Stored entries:
______
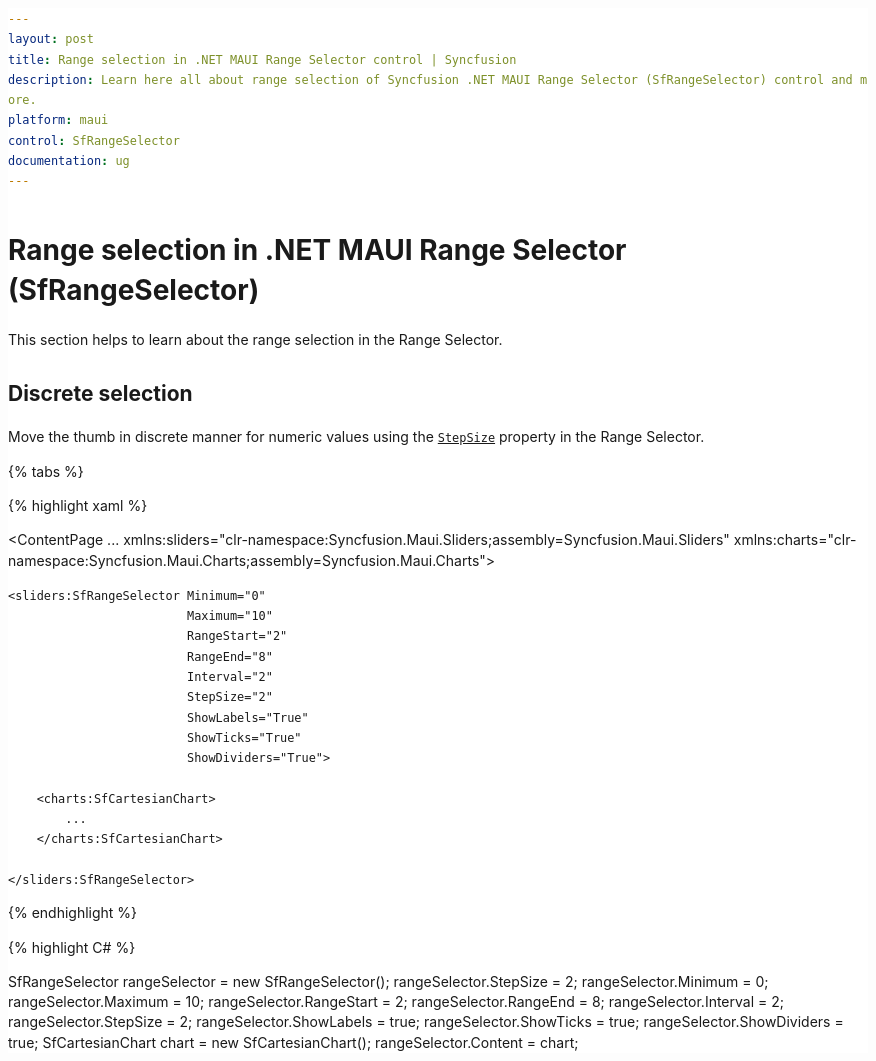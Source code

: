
 ```yaml
---
layout: post
title: Range selection in .NET MAUI Range Selector control | Syncfusion
description: Learn here all about range selection of Syncfusion .NET MAUI Range Selector (SfRangeSelector) control and more.
platform: maui
control: SfRangeSelector
documentation: ug
---
```


# Range selection in .NET MAUI Range Selector (SfRangeSelector)

This section helps to learn about the range selection in the Range Selector.

## Discrete selection

Move the thumb in discrete manner for numeric values using the [`StepSize`](https://help.syncfusion.com/cr/maui/Syncfusion.Maui.Sliders.INumericElement.html#Syncfusion_Maui_Sliders_INumericElement_StepSize) property in the Range Selector.

{% tabs %}

{% highlight xaml %}

<ContentPage 
             ...
             xmlns:sliders="clr-namespace:Syncfusion.Maui.Sliders;assembly=Syncfusion.Maui.Sliders"
             xmlns:charts="clr-namespace:Syncfusion.Maui.Charts;assembly=Syncfusion.Maui.Charts">

    <sliders:SfRangeSelector Minimum="0" 
                             Maximum="10"                                
                             RangeStart="2" 
                             RangeEnd="8"
                             Interval="2"
                             StepSize="2" 
                             ShowLabels="True" 
                             ShowTicks="True" 
                             ShowDividers="True">
        
        <charts:SfCartesianChart>
            ...
        </charts:SfCartesianChart>
    
    </sliders:SfRangeSelector>
</ContentPage>

{% endhighlight %}

{% highlight C# %}

SfRangeSelector rangeSelector = new SfRangeSelector();
rangeSelector.StepSize = 2;
rangeSelector.Minimum = 0;
rangeSelector.Maximum = 10;
rangeSelector.RangeStart = 2;
rangeSelector.RangeEnd = 8;
rangeSelector.Interval = 2;
rangeSelector.StepSize = 2;
rangeSelector.ShowLabels = true;
rangeSelector.ShowTicks = true;
rangeSelector.ShowDividers = true;
SfCartesianChart chart = new SfCartesianChart();
rangeSelector.Content = chart;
______
*Your assignment:*
Only the lines from the one containing "rangeSelector.RangeEnd = 8;" through the last line of the records are to be set down, exactly as they appear.

*Answer section:*
rangeSelector.RangeEnd = 8;
rangeSelector.Interval = 2;
rangeSelector.StepSize = 2;
rangeSelector.ShowLabels = true;
rangeSelector.ShowTicks = true;
rangeSelector.ShowDividers = true;
SfCartesianChart chart = new SfCartesianChart();
rangeSelector.Content = chart;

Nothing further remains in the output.